▸ **DATASET RECORDS**

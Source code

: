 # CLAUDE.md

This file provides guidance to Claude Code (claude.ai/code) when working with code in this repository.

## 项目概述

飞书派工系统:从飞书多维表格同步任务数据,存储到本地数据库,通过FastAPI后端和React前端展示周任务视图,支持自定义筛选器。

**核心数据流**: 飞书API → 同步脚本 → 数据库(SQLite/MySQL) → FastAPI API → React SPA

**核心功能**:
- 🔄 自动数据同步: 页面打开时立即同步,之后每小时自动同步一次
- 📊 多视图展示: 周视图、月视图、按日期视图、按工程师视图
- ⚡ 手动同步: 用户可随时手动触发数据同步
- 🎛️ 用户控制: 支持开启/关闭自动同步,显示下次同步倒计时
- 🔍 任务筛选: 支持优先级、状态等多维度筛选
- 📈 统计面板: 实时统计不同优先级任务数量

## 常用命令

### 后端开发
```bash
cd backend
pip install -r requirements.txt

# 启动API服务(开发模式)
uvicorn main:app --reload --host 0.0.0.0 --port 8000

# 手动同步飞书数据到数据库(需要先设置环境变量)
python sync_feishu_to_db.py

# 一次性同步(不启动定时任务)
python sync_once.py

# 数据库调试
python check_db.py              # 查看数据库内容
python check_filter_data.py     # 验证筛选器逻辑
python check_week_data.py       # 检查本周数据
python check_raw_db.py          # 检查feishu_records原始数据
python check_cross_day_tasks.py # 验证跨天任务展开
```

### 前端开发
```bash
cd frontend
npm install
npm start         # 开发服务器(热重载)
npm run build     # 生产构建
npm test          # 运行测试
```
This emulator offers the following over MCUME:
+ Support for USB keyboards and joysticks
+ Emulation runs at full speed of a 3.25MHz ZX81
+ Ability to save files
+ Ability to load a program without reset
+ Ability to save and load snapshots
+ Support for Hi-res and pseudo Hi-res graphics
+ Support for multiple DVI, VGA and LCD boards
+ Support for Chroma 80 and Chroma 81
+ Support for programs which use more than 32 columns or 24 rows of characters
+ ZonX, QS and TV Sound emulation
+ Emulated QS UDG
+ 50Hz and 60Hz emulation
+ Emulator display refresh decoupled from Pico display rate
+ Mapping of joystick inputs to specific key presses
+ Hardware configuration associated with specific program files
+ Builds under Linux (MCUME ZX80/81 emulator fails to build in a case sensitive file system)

▸ **AIM OF THE EXERCISE**
From the first line of the listing above through the line that contains "to save files", set down each line without alteration, and nothing else.

▸ **EXERCISE RESPONSE**
Source code

: # CLAUDE.md

This file provides guidance to Claude Code (claude.ai/code) when working with code in this repository.

## 项目概述

飞书派工系统:从飞书多维表格同步任务数据,存储到本地数据库,通过FastAPI后端和React前端展示周任务视图,支持自定义筛选器。

**核心数据流**: 飞书API → 同步脚本 → 数据库(SQLite/MySQL) → FastAPI API → React SPA

**核心功能**:
- 🔄 自动数据同步: 页面打开时立即同步,之后每小时自动同步一次
- 📊 多视图展示: 周视图、月视图、按日期视图、按工程师视图
- ⚡ 手动同步: 用户可随时手动触发数据同步
- 🎛️ 用户控制: 支持开启/关闭自动同步,显示下次同步倒计时
- 🔍 任务筛选: 支持优先级、状态等多维度筛选
- 📈 统计面板: 实时统计不同优先级任务数量

## 常用命令

### 后端开发
```bash
cd backend
pip install -r requirements.txt

# 启动API服务(开发模式)
uvicorn main:app --reload --host 0.0.0.0 --port 8000

# 手动同步飞书数据到数据库(需要先设置环境变量)
python sync_feishu_to_db.py

# 一次性同步(不启动定时任务)
python sync_once.py

# 数据库调试
python check_db.py              # 查看数据库内容
python check_filter_data.py     # 验证筛选器逻辑
python check_week_data.py       # 检查本周数据
python check_raw_db.py          # 检查feishu_records原始数据
python check_cross_day_tasks.py # 验证跨天任务展开
```

### 前端开发
```bash
cd frontend
npm install
npm start         # 开发服务器(热重载)
npm run build     # 生产构建
npm test          # 运行测试
```
This emulator offers the following over MCUME:
+ Support for USB keyboards and joysticks
+ Emulation runs at full speed of a 3.25MHz ZX81
+ Ability to save files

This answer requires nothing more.